* [WHAT IS NEEDED]
Should the word "Thoughts" occur in a line of the records, copy that line.

Dataset entries:
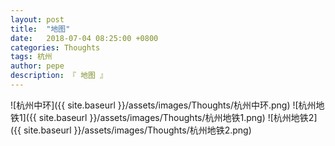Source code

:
 ```yaml
---
layout: post
title:  "地图"
date:   2018-07-04 08:25:00 +0800
categories: Thoughts
tags: 杭州
author: pepe
description: 『 地图 』
---
```



![杭州中环]({{ site.baseurl }}/assets/images/Thoughts/杭州中环.png)
![杭州地铁1]({{ site.baseurl }}/assets/images/Thoughts/杭州地铁1.png)
![杭州地铁2]({{ site.baseurl }}/assets/images/Thoughts/杭州地铁2.png)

* [ANSWER SECTION]
categories: Thoughts
![杭州中环]({{ site.baseurl }}/assets/images/Thoughts/杭州中环.png)
![杭州地铁1]({{ site.baseurl }}/assets/images/Thoughts/杭州地铁1.png)
![杭州地铁2]({{ site.baseurl }}/assets/images/Thoughts/杭州地铁2.png)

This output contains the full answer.